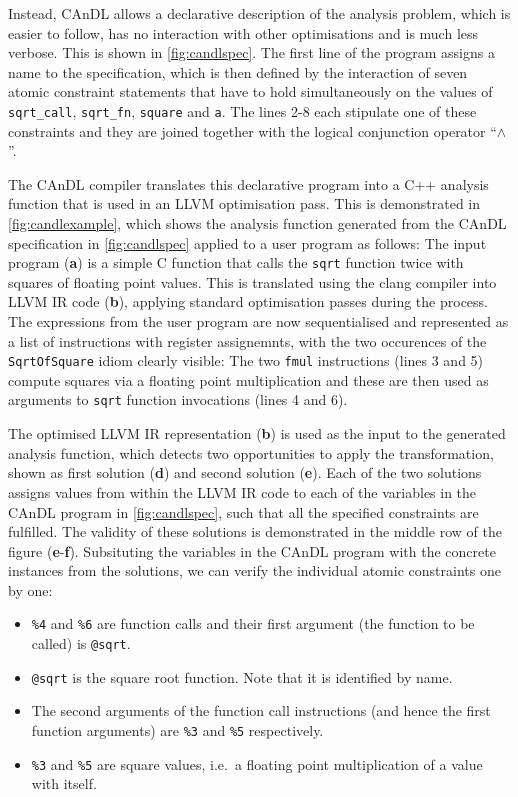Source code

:     Instead, CAnDL allows a declarative description of the analysis problem,
    which is easier to follow, has no interaction with other optimisations and
    is much less verbose.
    This is shown in \autoref{fig:candlspec}.
    The first line of the program assigns a name to the specification, which is
    then defined by the interaction of seven atomic constraint statements that
    have to hold simultaneously on the values of \texttt{sqrt\_call},
    \texttt{sqrt\_fn}, \texttt{square} and \texttt{a}.
    The lines 2-8 each stipulate one of these constraints and they are joined
    together with the logical conjunction operator ``$\land$''.

    The CAnDL compiler translates this declarative program into a C++ analysis
    function that is used in an LLVM optimisation pass.
    This is demonstrated in \autoref{fig:candlexample}, which shows the analysis
    function generated from the CAnDL specification in \autoref{fig:candlspec}
    applied to a user program as follows:
    The input program ({\bf a}) is a simple C function that calls the
    \texttt{sqrt} function twice with squares of floating point values.
    This is translated using the clang compiler into LLVM IR code ({\bf b}),
    applying standard optimisation passes during the process.
    The expressions from the user program are now sequentialised and represented
    as a list of instructions with register assignemnts, with the two occurences
    of the \texttt{SqrtOfSquare} idiom clearly visible:
    The two \texttt{fmul} instructions (lines 3 and 5) compute squares via a
    floating point multiplication and these are then used as arguments to
    \texttt{sqrt} function invocations (lines 4 and 6).

    The optimised LLVM IR representation ({\bf b}) is used as the input to the
    generated analysis function, which detects two opportunities to apply the
    transformation, shown as first solution ({\bf d}) and second solution
    ({\bf e}).
    Each of the two solutions assigns values from within the LLVM IR code to
    each of the variables in the CAnDL program in \autoref{fig:candlspec}, such
    that all the specified constraints are fulfilled.
    The validity of these solutions is demonstrated in the middle row of the
    figure ({\bf e}-{\bf f}).
    Subsituting the variables in the CAnDL program with the concrete
    instances from the solutions, we can verify the individual atomic
    constraints one by one:
    \begin{itemize}
    \item \texttt{\%4} and \texttt{\%6} are function calls and their first
          argument (the function to be called) is \texttt{@sqrt}.
    \item \texttt{@sqrt} is the square root function.
          Note that it is identified by name.
    \item The second arguments of the function call instructions (and hence the
          first function arguments) are \texttt{\%3} and \texttt{\%5}
          respectively.
    \item \texttt{\%3} and \texttt{\%5} are square values, i.e.\ a floating
          point multiplication of a value with itself.
    \end{itemize}

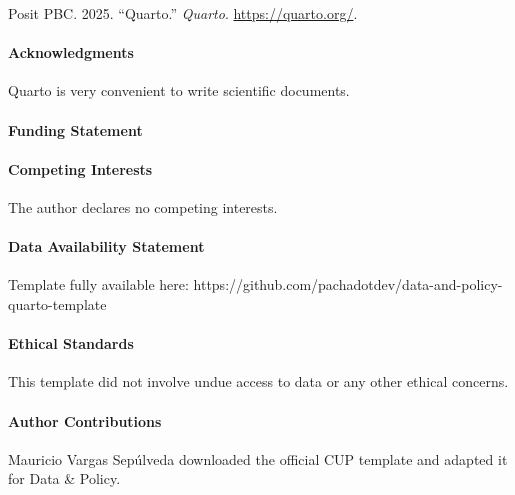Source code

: \documentclass{latex/CUP-JNL-DAP}%
\newlength{\cslhangindent}
\newenvironment{CSLReferences}[2] %
 {\begin{list}{}{%
  \setlength{\itemindent}{0pt}
  \setlength{\leftmargin}{0pt}
  \setlength{\parsep}{0pt}
  \ifodd #1
   \setlength{\leftmargin}{\cslhangindent}
   \setlength{\itemindent}{-1\cslhangindent}
  \fi
  \setlength{\itemsep}{#2\baselineskip}}}
 {\end{list}}
\begin{document}
\label{refs}
\begin{CSLReferences}{1}{0}
Posit PBC. 2025. {``Quarto.''} \emph{Quarto}. \url{https://quarto.org/}.

\end{CSLReferences}

\begin{Backmatter}

\paragraph{Acknowledgments}
Quarto is very convenient to write scientific documents.

\paragraph{Funding Statement}


\paragraph{Competing Interests}
The author declares no competing interests.

\paragraph{Data Availability Statement}
Template fully available here:
https://github.com/pachadotdev/data-and-policy-quarto-template

\paragraph{Ethical Standards}
This template did not involve undue access to data or any other ethical
concerns.

\paragraph{Author Contributions}
Mauricio Vargas Sepúlveda downloaded the official CUP template and
adapted it for Data \& Policy.



% 


\end{Backmatter}
\end{document}
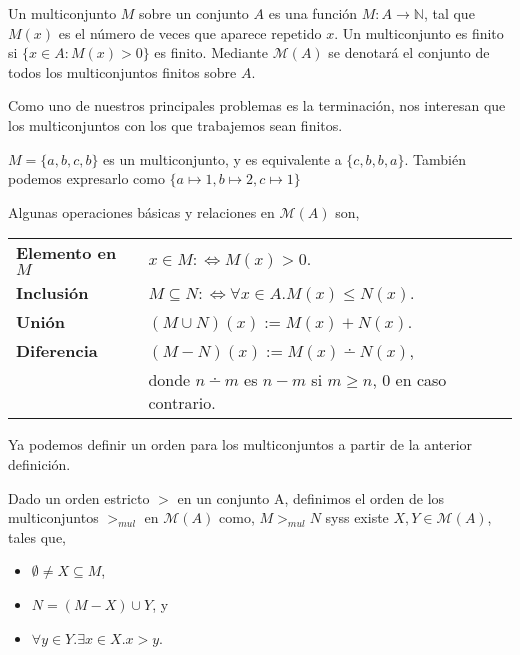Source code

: \begin{defi}
  Un multiconjunto $M$ sobre un conjunto $A$ es una función
  $M : A \rightarrow \mathbb{N}$, tal que $M(x)$ es el número de veces que
  aparece repetido $x$. Un multiconjunto es finito si $\{x \in A : M(x) > 0\}$
  es finito. Mediante $\mathcal{M}(A)$ se denotará el conjunto de todos los
  multiconjuntos finitos sobre $A$.
\end{defi}

Como uno de nuestros principales problemas es la terminación, nos interesan que
los multiconjuntos con los que trabajemos sean finitos.

\begin{ejem} 
  $M = \{a,b,c,b\}$ es un multiconjunto, y es equivalente a
  $\{c,b,b,a\}$. También podemos expresarlo como
  $\{a\mapsto 1, b \mapsto 2, c\mapsto 1\}$
\end{ejem}

\begin{defi} 
  Algunas operaciones básicas y relaciones en $\mathcal{M}(A)$ son, \\
  \begin{tabular}{ll}
    \textbf{Elemento en $M$}
    & $x \in M :\Leftrightarrow M(x) > 0$. \\
    \textbf{Inclusión}     
    & $M \subseteq N :\Leftrightarrow \forall x \in A. M(x) \leq N(x)$. \\ 
    \textbf{Unión}        
    & $(M \cup N)(x) := M(x) + N(x)$.   \\ 
    \textbf{Diferencia}   
    & $(M - N)(x):= M(x) \dotminus N(x)$, \\ 
    & donde $n \dotminus m$ es $n-m$
      si $m \geq n$, 0 en caso contrario.     
  \end{tabular}
\end{defi}

Ya podemos definir un orden para los multiconjuntos a partir de la anterior
definición.

\begin{defi} 
  Dado un orden estricto $>$ en un conjunto A, definimos el orden de los
  multiconjuntos $>_{mul}$ en $\mathcal{M}(A)$ como, $M >_{mul} N$ syss existe
  $X, Y \in \mathcal{M}(A)$, tales que,
  \begin{itemize}
  \item $\emptyset \neq X \subseteq M$,
  \item $N = (M - X) \cup Y$, y 
  \item $\forall y \in Y. \exists x \in X. x>y$.
  \end{itemize}
\end{defi}

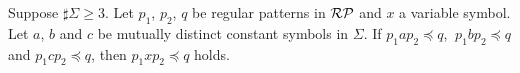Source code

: %
\begin{lem}\label{Sato1:Lemma10}
    Suppose $\sharp \Sigma \geq 3$.
    Let $p_{1}$, $p_{2}$, $q$ be regular patterns in $\mathcal{RP}$ and $x$ a variable symbol. 
    Let $a$, $b$ and $c$ be mutually distinct constant symbols in $\Sigma$.
    If $p_{1}ap_{2} \preceq q$, $\ p_{1}bp_{2} \preceq q$ and $p_{1}cp_{2} \preceq q$, then $ p_{1}xp_{2}\preceq q$ holds.
\end{lem}



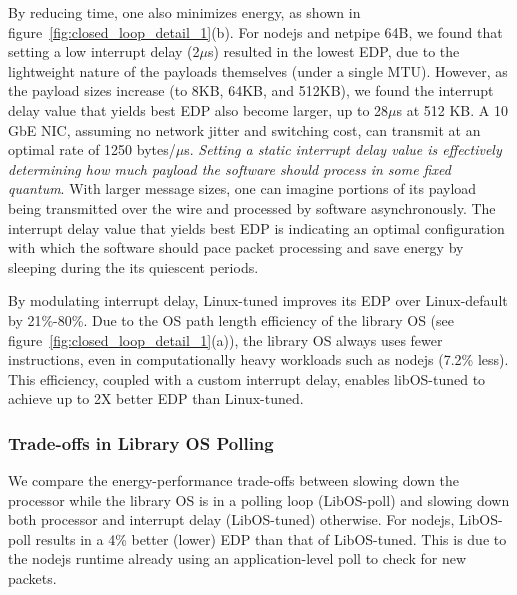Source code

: By reducing time, one also minimizes energy, as shown in figure~\ref{fig:closed_loop_detail_1}(b). For nodejs and netpipe 64B, we found that setting a low interrupt delay (2$\mu$s) resulted in the lowest EDP, due to the lightweight nature of the payloads themselves (under a single MTU). However, as the payload sizes increase (to 8KB, 64KB, and 512KB), we found the interrupt delay value that yields best EDP also become larger, up to 28$\mu$s at 512 KB. A 10 GbE NIC, assuming no network jitter and switching cost, can transmit at an optimal rate of 1250 bytes/$\mu$s.
\textit{Setting a static interrupt delay value is effectively determining how much payload the software should process in some fixed quantum}. With larger message sizes, one can imagine portions of its payload being transmitted over the wire and processed by software asynchronously. The interrupt delay value that yields best EDP is indicating an optimal configuration with which the software should pace packet processing and save energy by sleeping during the its quiescent periods.

By modulating interrupt delay, Linux-tuned improves its EDP over Linux-default by 21\%-80\%. Due to the OS path length efficiency of the library OS (see figure~\ref{fig:closed_loop_detail_1}(a)), the library OS always uses fewer instructions, even in computationally heavy workloads such as nodejs (7.2\% less).
This efficiency, coupled with a custom interrupt delay, enables libOS-tuned to achieve up to 2X better EDP than Linux-tuned.


\subsubsection{Trade-offs in Library OS Polling}
\label{sec:closed_loop:poll}
We compare the energy-performance trade-offs between slowing down the processor while the library OS is in a polling loop (LibOS-poll) and slowing down both processor and interrupt delay (LibOS-tuned) otherwise.
For nodejs, LibOS-poll results in a 4\% better (lower) EDP than that of LibOS-tuned. This is due to the nodejs runtime already using an application-level poll to check for new packets.

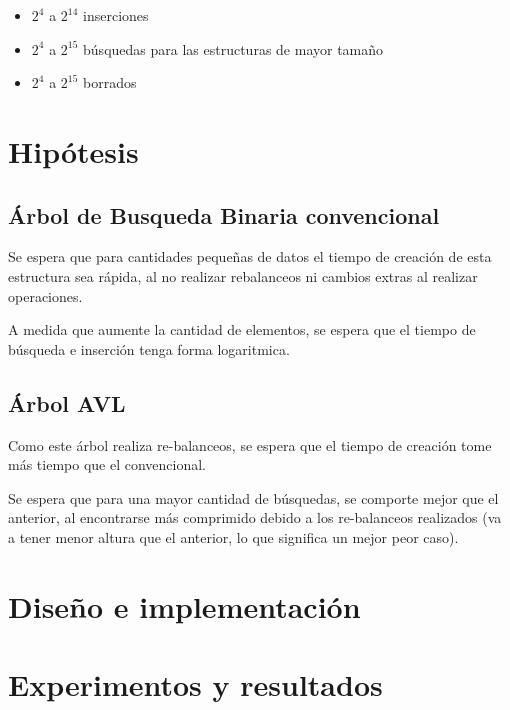 \documentclass[12pt,letterpaper,hidelinks]{extarticle}
\begin{document}
	\begin{itemize}
			\item $2^{4}$ a $2^{14}$ inserciones
			\item $2^{4}$ a $2^{15}$ búsquedas para las estructuras de mayor tamaño
			\item $2^{4}$ a $2^{15}$ borrados
	\end{itemize}

\newpage
\section{Hipótesis}

	\subsection{Árbol de Busqueda Binaria convencional}
		Se espera que para cantidades pequeñas de datos el tiempo de creación de esta estructura
		sea rápida, al no realizar rebalanceos ni cambios extras al realizar operaciones.

		A medida que aumente la cantidad de elementos, se espera que el tiempo de búsqueda e inserción
		tenga forma logaritmica.

	\subsection{Árbol AVL}
		Como este árbol realiza re-balanceos, se espera que el tiempo de creación tome más tiempo que el
		convencional.

		Se espera que para una mayor cantidad de búsquedas, se comporte mejor que el anterior, al encontrarse más comprimido
		 debido a los re-balanceos realizados (va a tener menor altura que el anterior, lo que significa un mejor peor caso).




\section{Diseño e implementación}

\section{Experimentos y resultados}
\end{document}
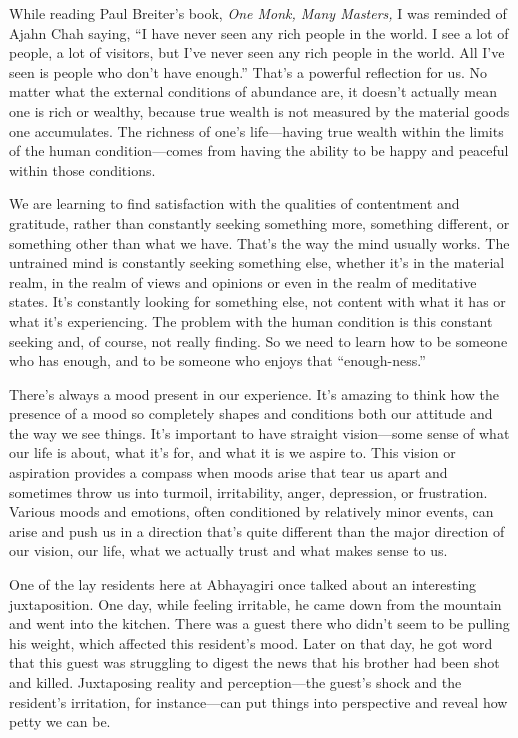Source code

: While reading Paul Breiter's book, \emph{One Monk, Many Masters,} I was 
reminded of Ajahn Chah saying, ``I have never seen any rich people in 
the world. I see a lot of people, a lot of visitors, but I've never 
seen any rich people in the world. All I've seen is people who don't 
have enough.'' That's a powerful reflection for us. No matter what the 
external conditions of abundance are, it doesn't actually mean one is 
rich or wealthy, because true wealth is not measured by the material 
goods one accumulates. The richness of one's life---having true wealth 
within the limits of the human condition---comes from having the 
ability to be happy and peaceful within those conditions.

We are learning to find satisfaction with the qualities of contentment 
and gratitude, rather than constantly seeking something more, something 
different, or something other than what we have. That's the way the 
mind usually works. The untrained mind is constantly seeking something 
else, whether it's in the material realm, in the realm of views and 
opinions or even in the realm of meditative states. It's constantly 
looking for something else, not content with what it has or what it's 
experiencing. The problem with the human condition is this constant 
seeking and, of course, not really finding. So we need to learn how to 
be someone who has enough, and to be someone who enjoys that 
``enough-ness.''


There's always a mood present in our experience. It's amazing to think 
how the presence of a mood so completely shapes and conditions both our 
attitude and the way we see things. It's important to have straight 
vision---some sense of what our life is about, what it's for, and what 
it is we aspire to. This vision or aspiration provides a compass when 
moods arise that tear us apart and sometimes throw us into turmoil, 
irritability, anger, depression, or frustration. Various moods and 
emotions, often conditioned by relatively minor events, can arise and 
push us in a direction that's quite different than the major direction 
of our vision, our life, what we actually trust and what makes sense to 
us.

One of the lay residents here at Abhayagiri once talked about an 
interesting juxtaposition. One day, while feeling irritable, he came 
down from the mountain and went into the kitchen. There was a guest 
there who didn't seem to be pulling his weight, which affected this 
resident's mood. Later on that day, he got word that this guest was 
struggling to digest the news that his brother had been shot and 
killed. Juxtaposing reality and perception---the guest's shock and the 
resident's irritation, for instance---can put things into perspective 
and reveal how petty we can be.

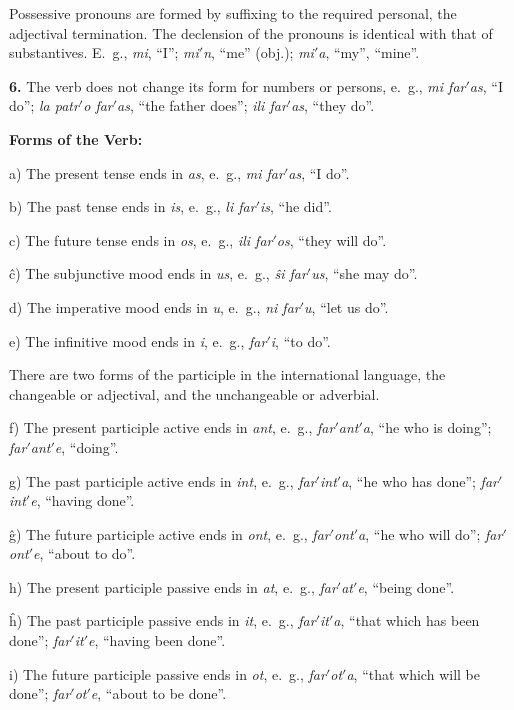 Possessive pronouns are formed by suffixing to the required personal, the adjectival termination. The declension of the pronouns is identical with that of substantives. E.~g., \emph{mi}, “I”; \emph{mi$'$n}, “me” (obj.); \emph{mi$'$a}, “my”, “mine”.

\textbf{6.} The verb does not change its form for numbers or persons, e.~g., \emph{mi far$'$as}, “I do”; \emph{la patr$'$o far$'$as}, “the father does”; \emph{ili far$'$as}, “they do”.

\begin{center}
\bf Forms of the Verb:
\end{center}

a) The present tense ends in \emph{as}, e.~g., \emph{mi far$'$as}, “I do”.

b) The past tense ends in \emph{is}, e.~g., \emph{li far$'$is}, “he did”.

c) The future tense ends in \emph{os}, e.~g., \emph{ili far$'$os}, “they will do”.

ĉ) The subjunctive mood ends in \emph{us}, e.~g., \emph{ŝi far$'$us}, “she may do”.

d) The imperative mood ends in \emph{u}, e.~g., \emph{ni far$'$u}, “let us do”.

e) The infinitive mood ends in \emph{i}, e.~g., \emph{far$'$i}, “to do”.

There are two forms of the participle in the international language, the changeable or adjectival, and the unchangeable or adverbial. 

f) The present participle active ends in \emph{ant}, e.~g., \emph{far$'$ant$'$a}, “he who is doing”; \emph{far$'$ant$'$e}, “doing”.

g) The past participle active ends in \emph{int}, e.~g., \emph{far$'$int$'$a}, “he who has done”; \emph{far$'$int$'$e}, “having done”.

ĝ) The future participle active ends in \emph{ont}, e.~g., \emph{far$'$ont$'$a}, “he who will do”; \emph{far$'$ont$'$e}, “about to do”.

h) The present participle passive ends in \emph{at}, e.~g., \emph{far$'$at$'$e}, “being done”.

ĥ) The past participle passive ends in \emph{it}, e.~g., \emph{far$'$it$'$a}, “that which has been done”; \emph{far$'$it$'$e}, “having been done”.

i) The future participle passive ends in \emph{ot}, e.~g., \emph{far$'$ot$'$a}, “that which will be done”; \emph{far$'$ot$'$e}, “about to be done”.

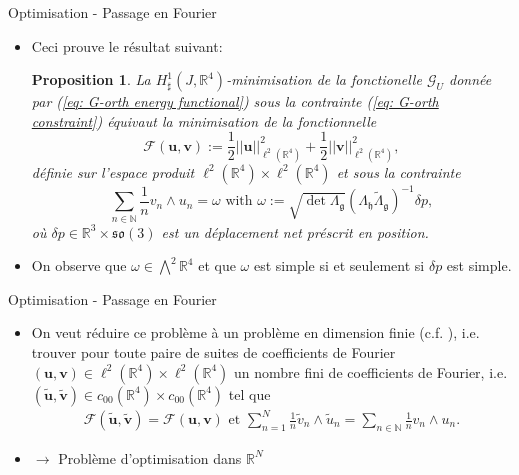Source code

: \documentclass[10pt, envcountsect]{beamer}
\theoremstyle{plain}
\newtheorem{proposition}{Proposition}[section]
\newcommand{\N}{\mathbb{N}}
\newcommand{\R}{\mathbb{R}}
\newcommand{\so}{\mathfrak{so}}
\begin{document}
\begin{frame}{Optimisation - Passage en Fourier}
\begin{itemize}
\item Ceci prouve le résultat suivant:
\begin{proposition}
\label{prop: l2-minimization}
La $H_{\sharp}^1(J, \R^4)$-minimisation de la fonctionelle $\mathcal{G}_U$ donnée par (\ref{eq: G-orth energy functional}) sous la contrainte (\ref{eq: G-orth constraint}) équivaut la minimisation de la fonctionnelle
\begin{equation}
\label{eq:l2-energy}
	\mathcal{F}(\mathbf{u}, \mathbf{v}) := \frac{1}{2} ||\mathbf{u} ||^2_{\ell^2(\R^4)} + \frac{1}{2} ||\mathbf{v}||^2_{\ell^2(\R^4)},
\end{equation}
définie sur l'espace produit $\ell^2(\R^4) \times \ell^2(\R^4)$ et sous la contrainte
\begin{equation}
\label{eq:l2-constraint}
\sum_{n \in \N} \frac{1}{n} v_n \wedge u_n = \omega \text{ with } \omega := \sqrt{\det \Lambda_{\mathfrak{g}}}(\Lambda_{\mathfrak{h}} \tilde{\Lambda}_{\mathfrak{g}})^{-1} \delta p,
\end{equation}
où $\delta p \in \R^3 \times \so(3)$ est un déplacement net préscrit en position.
\end{proposition}

\item On observe que  $\omega \in \bigwedge^2\R^4$ et que $\omega$ est simple si et seulement si $\delta p$ est simple.
\end{itemize}
\end{frame}

\begin{frame}{Optimisation - Passage en Fourier}
\begin{itemize}
\item On veut réduire ce problème à un problème en dimension finie (c.f. \cite{Alouges2017}), i.e. trouver pour toute paire de suites de coefficients de Fourier $(\mathbf{u}, \mathbf{v}) \in \ell^2(\R^4) \times \ell^2(\R^4)$ un nombre fini de coefficients de Fourier, i.e. $(\tilde{\mathbf{u}}, \tilde{\mathbf{v}}) \in c_{00}(\R^4) \times c_{00}(\R^4)$ tel  que
\begin{align}
	\mathcal{F}(\tilde{\mathbf{u}}, \tilde{\mathbf{v}}) = \mathcal{F}(\mathbf{u}, \mathbf{v}) \text{ et }  \sum_{n = 1}^{N} \frac{1}{n} \tilde{v}_n \wedge \tilde{u}_n = \sum_{n \in \N} \frac{1}{n} v_n \wedge u_n.
\end{align}
\item $\to$ Problème d'optimisation dans $\R^N$
\end{itemize}
\end{frame}
\end{document}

= = = =

Copy every line of the data above in which the string "convencional" appears.

— ANSWER TO THE PROBLEM —
	\subsection{Árbol de Busqueda Binaria convencional}
		convencional.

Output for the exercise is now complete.